Dell Inc said on Thursday its fiscal first-quarter profit fell 63 percent as the recession continued to crimp computer sales around the world.
The results, coupled with a cautious outlook from the world’s top PC seller, Hewlett-Packard Co, indicate that the computer market has not improved much since last year’s economic meltdown led to a holiday season that was the industry’s worst stretch in six years.
Dell’s earnings for the three months that ended May 1 sank to US$290 million, or US$0.15 per share, from US$784 million, or US$0.38 per share, in the same period last year.
The most recent results included a US$0.9 charge from closing facilities and paying severance to laid-off workers. Excluding the charge, Dell earned US$0.24 per share, or a penny better than analysts had predicted, a Thomson Reuters survey showed.
Sales dropped 23 percent to US$12.3 billion, lower than the US$12.6 billion analysts had predicted for Round Rock, Texas-based Dell.
In a conference call, chief financial officer Brian Gladden said sales picked up toward the end of the quarter, but that is normal for the time of year. Gladden said this month was no better than the first quarter and looking ahead he said orders and conversations with customers show “mixed signals.”
“We would hope that we would see improved demand in the later part of the year,” Gladden said. “Hopefully sooner versus later.”

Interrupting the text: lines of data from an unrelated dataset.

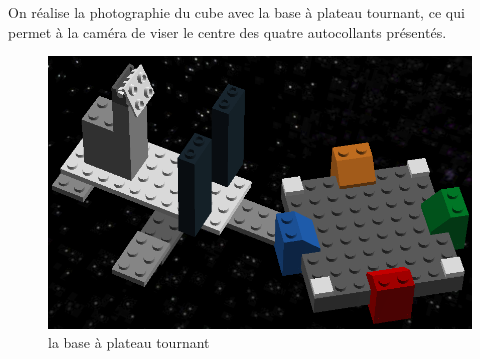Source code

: \documentclass[11pt,a4paper]{article}
\begin{document}
	On réalise la photographie du cube avec la base à plateau tournant, ce qui permet à la caméra de viser le centre des quatre autocollants présentés.
	\begin{figure}[h]
	\centering
	\includegraphics[scale=0.3]{support2x2x2raspi}
	\caption{la base à plateau tournant}
\end{figure}
\end{document}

Hewlett-Packard’s chief executive, Mark Hurd, has expressed similar caution. Speaking at an investor conference on Thursday, Hurd would not say when he thought the PC market would begin to rebound.
That is in contrast to Paul Otellini, the CEO of Intel Corp, the world’s biggest supplier of PC microprocessors, who has said sales already appear to have bottomed out and returned to normal seasonal patterns.
At Dell, sales of laptops and the smaller, less powerful netbooks, which together make up Dell’s largest product category, fell 20 percent in the quarter. Recession-weary shoppers’ preference for netbooks and low-end PCs dragged average prices down 8 percent.
Revenue from large enterprises and small and medium-sized businesses worldwide fell about 30 percent. Consumer sales dropped 16 percent.
US revenue, which accounts for 52 percent of Dell’s total, declined 21 percent, as did revenue in its Asia Pacific-Japan segment. Sales fell a steeper 29 percent in Europe, the Middle East and Africa combined. In Brazil, Russia, India and China, the so-called “BRIC” countries, revenue fell 21 percent.
Despite the PC maker’s uncertainty about the market, CEO Michael Dell said he expects big businesses to replace many workers’ computers next year, with the release of Microsoft Corp’s next operating system, Windows 7.